[[ Records shown, beginning ]]
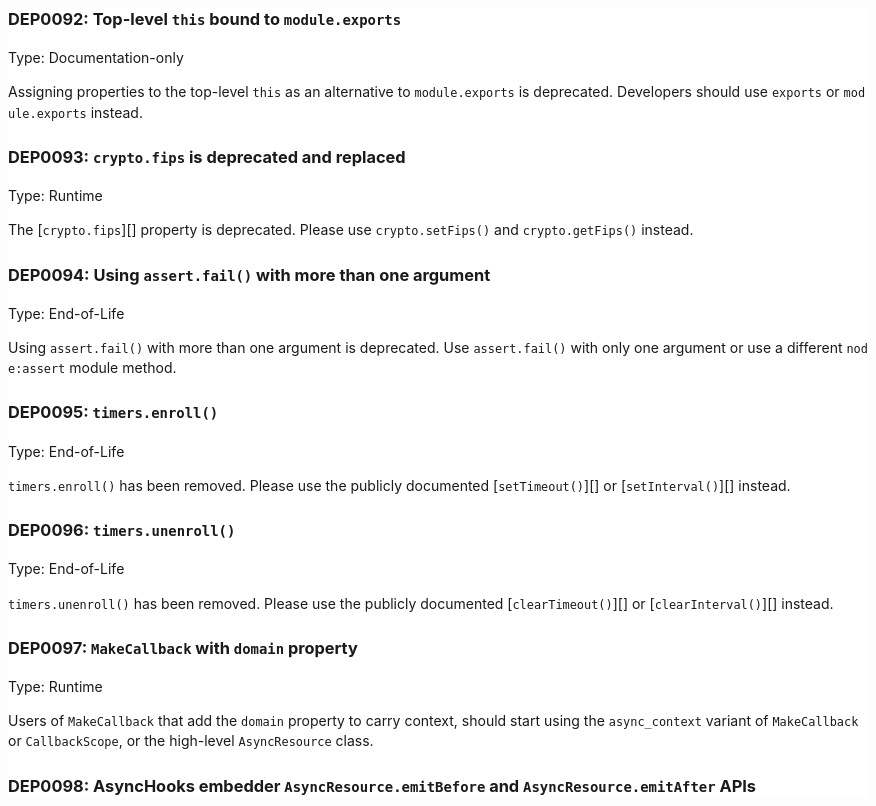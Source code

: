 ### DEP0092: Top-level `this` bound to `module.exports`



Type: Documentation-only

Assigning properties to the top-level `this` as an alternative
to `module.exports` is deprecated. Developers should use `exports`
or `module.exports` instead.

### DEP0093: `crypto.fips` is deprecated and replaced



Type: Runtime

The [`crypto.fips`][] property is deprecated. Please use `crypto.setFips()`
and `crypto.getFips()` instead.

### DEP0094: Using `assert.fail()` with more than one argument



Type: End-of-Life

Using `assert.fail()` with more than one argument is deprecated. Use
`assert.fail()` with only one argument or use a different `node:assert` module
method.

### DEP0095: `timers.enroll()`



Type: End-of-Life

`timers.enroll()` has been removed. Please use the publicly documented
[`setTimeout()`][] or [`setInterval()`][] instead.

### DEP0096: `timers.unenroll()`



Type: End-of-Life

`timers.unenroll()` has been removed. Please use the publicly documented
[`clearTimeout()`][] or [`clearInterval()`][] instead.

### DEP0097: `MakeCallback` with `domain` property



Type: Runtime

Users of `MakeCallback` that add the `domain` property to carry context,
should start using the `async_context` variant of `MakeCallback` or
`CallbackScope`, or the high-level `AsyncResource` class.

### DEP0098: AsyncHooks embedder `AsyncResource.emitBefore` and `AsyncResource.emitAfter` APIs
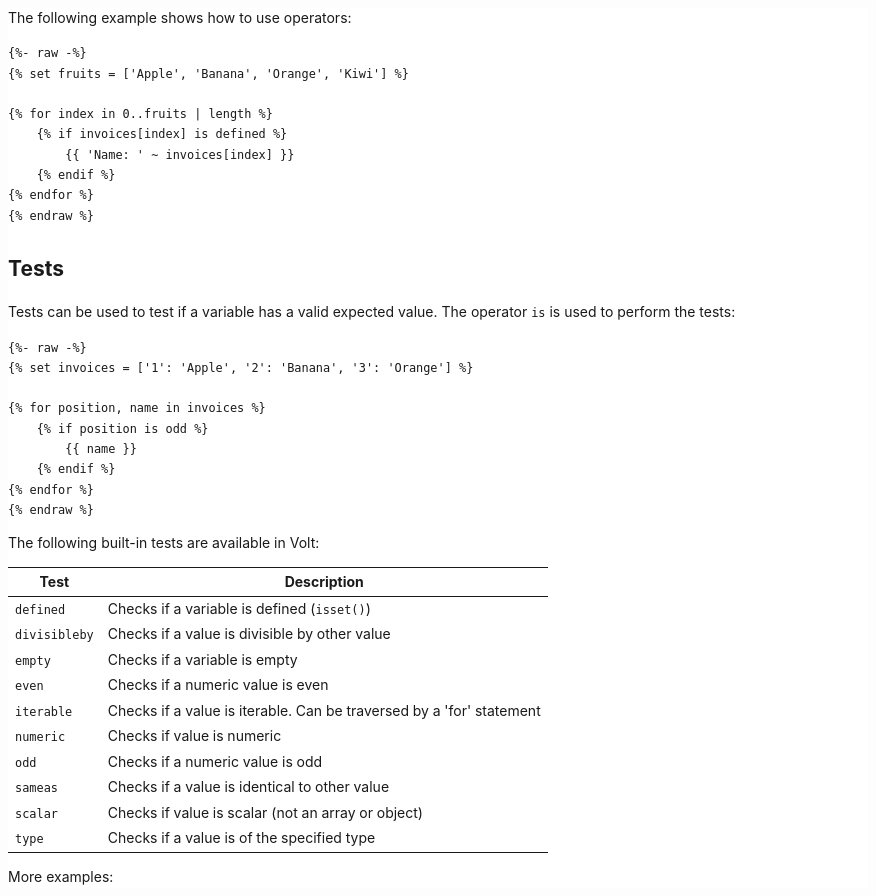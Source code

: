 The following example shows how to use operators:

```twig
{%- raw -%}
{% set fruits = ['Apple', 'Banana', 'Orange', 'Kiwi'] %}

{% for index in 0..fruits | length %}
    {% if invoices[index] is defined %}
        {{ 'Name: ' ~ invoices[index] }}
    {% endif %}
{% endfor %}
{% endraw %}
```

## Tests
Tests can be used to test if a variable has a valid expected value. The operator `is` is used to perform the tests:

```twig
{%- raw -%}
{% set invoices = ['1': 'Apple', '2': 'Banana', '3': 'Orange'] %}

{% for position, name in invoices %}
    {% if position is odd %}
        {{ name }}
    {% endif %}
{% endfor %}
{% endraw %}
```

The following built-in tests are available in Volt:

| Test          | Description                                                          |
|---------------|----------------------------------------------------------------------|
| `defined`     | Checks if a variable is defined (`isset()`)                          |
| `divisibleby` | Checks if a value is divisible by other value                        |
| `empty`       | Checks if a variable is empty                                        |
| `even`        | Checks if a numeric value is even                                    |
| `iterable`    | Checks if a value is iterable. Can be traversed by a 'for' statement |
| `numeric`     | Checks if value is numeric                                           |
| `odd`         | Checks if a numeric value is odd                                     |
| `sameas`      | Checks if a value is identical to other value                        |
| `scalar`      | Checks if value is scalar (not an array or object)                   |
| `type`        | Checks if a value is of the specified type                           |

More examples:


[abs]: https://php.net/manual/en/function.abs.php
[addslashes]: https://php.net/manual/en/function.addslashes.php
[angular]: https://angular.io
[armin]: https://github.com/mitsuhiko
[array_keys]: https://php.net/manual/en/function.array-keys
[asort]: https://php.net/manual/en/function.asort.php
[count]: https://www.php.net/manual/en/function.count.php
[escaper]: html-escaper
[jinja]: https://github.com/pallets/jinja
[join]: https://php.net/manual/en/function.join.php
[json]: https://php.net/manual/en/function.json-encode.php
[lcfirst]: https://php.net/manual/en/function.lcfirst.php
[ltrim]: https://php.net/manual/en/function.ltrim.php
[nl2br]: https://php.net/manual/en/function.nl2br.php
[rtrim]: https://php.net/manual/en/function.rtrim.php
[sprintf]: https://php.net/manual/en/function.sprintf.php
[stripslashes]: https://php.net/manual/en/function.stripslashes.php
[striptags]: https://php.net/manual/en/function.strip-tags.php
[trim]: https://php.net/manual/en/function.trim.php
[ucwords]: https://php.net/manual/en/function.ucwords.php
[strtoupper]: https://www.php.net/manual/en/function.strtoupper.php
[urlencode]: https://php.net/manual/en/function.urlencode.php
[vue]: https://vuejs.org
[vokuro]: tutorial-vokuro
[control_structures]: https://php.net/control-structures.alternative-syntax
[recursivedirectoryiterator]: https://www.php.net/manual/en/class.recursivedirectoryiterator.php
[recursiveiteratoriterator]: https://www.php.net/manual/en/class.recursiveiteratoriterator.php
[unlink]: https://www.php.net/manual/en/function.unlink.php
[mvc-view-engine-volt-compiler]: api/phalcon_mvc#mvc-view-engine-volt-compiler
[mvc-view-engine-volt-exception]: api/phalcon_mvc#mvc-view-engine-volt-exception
[[ Records shown, end ]]
_Exercise brief_
Copy each line in the entries above where "exports" turns up.

_Result of the exercise_
: ### DEP0092: Top-level `this` bound to `module.exports`
to `module.exports` is deprecated. Developers should use `exports`
or `module.exports` instead.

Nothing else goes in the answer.